WORK TO COMPLETE
Consider each line of the material below and note whether it holds "reales". State how many do, and nothing else.

Start of Block

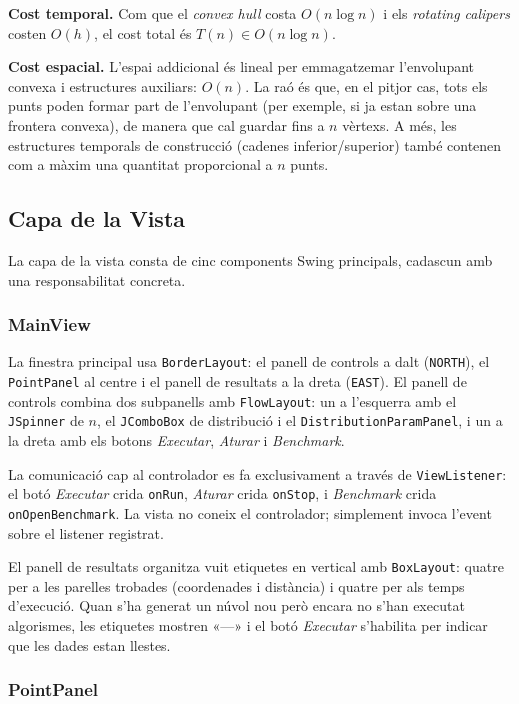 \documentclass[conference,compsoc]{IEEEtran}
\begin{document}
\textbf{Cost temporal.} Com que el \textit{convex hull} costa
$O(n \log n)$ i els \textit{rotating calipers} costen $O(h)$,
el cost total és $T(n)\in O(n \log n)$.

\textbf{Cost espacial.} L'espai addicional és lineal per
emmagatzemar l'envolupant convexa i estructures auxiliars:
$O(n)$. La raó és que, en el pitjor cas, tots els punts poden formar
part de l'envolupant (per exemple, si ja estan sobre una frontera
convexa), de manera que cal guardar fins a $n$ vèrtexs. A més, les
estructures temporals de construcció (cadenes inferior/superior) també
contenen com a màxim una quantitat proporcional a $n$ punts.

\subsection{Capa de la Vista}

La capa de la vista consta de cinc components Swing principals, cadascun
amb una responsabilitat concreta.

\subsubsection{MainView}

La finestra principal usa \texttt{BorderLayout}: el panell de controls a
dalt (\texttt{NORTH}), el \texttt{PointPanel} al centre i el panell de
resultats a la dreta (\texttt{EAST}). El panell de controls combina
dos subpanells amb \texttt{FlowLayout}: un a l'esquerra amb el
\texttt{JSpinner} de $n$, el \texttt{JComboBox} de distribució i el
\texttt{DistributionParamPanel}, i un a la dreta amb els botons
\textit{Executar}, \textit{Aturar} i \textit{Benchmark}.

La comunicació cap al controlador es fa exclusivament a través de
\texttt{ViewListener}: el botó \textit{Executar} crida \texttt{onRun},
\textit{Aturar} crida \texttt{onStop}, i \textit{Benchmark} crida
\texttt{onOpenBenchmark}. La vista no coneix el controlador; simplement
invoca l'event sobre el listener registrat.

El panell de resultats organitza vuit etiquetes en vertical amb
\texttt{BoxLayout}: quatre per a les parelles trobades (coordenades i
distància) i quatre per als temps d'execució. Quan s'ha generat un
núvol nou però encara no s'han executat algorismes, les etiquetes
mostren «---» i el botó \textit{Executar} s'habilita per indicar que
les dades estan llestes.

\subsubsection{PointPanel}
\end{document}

End of Block
Start of Block

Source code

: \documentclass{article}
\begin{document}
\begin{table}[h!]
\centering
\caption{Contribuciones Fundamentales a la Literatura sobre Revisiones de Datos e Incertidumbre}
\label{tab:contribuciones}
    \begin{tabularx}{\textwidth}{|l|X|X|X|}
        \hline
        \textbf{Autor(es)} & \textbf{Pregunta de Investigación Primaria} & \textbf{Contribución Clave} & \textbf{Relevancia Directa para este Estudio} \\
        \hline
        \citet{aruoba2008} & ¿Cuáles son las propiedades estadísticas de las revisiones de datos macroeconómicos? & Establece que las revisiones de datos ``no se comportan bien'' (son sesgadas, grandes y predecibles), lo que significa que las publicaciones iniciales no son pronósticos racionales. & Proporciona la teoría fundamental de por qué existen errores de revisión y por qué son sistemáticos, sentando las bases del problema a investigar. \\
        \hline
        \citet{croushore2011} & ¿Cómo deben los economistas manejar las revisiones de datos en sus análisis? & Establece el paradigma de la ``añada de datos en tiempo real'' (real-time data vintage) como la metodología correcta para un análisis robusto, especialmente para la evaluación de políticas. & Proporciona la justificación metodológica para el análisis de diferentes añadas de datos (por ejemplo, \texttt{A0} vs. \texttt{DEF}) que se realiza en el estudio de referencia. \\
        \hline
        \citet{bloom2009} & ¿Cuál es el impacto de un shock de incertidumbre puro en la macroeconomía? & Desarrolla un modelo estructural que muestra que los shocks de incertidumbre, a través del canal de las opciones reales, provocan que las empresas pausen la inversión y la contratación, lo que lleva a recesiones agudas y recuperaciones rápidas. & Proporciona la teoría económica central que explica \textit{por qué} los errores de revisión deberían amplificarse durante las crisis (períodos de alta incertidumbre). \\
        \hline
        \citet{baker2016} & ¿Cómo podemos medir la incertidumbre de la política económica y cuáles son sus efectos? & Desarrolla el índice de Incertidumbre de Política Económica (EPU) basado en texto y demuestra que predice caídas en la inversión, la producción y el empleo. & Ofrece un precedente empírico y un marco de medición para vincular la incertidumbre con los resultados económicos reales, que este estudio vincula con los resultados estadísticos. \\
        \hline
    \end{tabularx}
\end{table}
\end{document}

End of Block

EXERCISE SOLUTION
2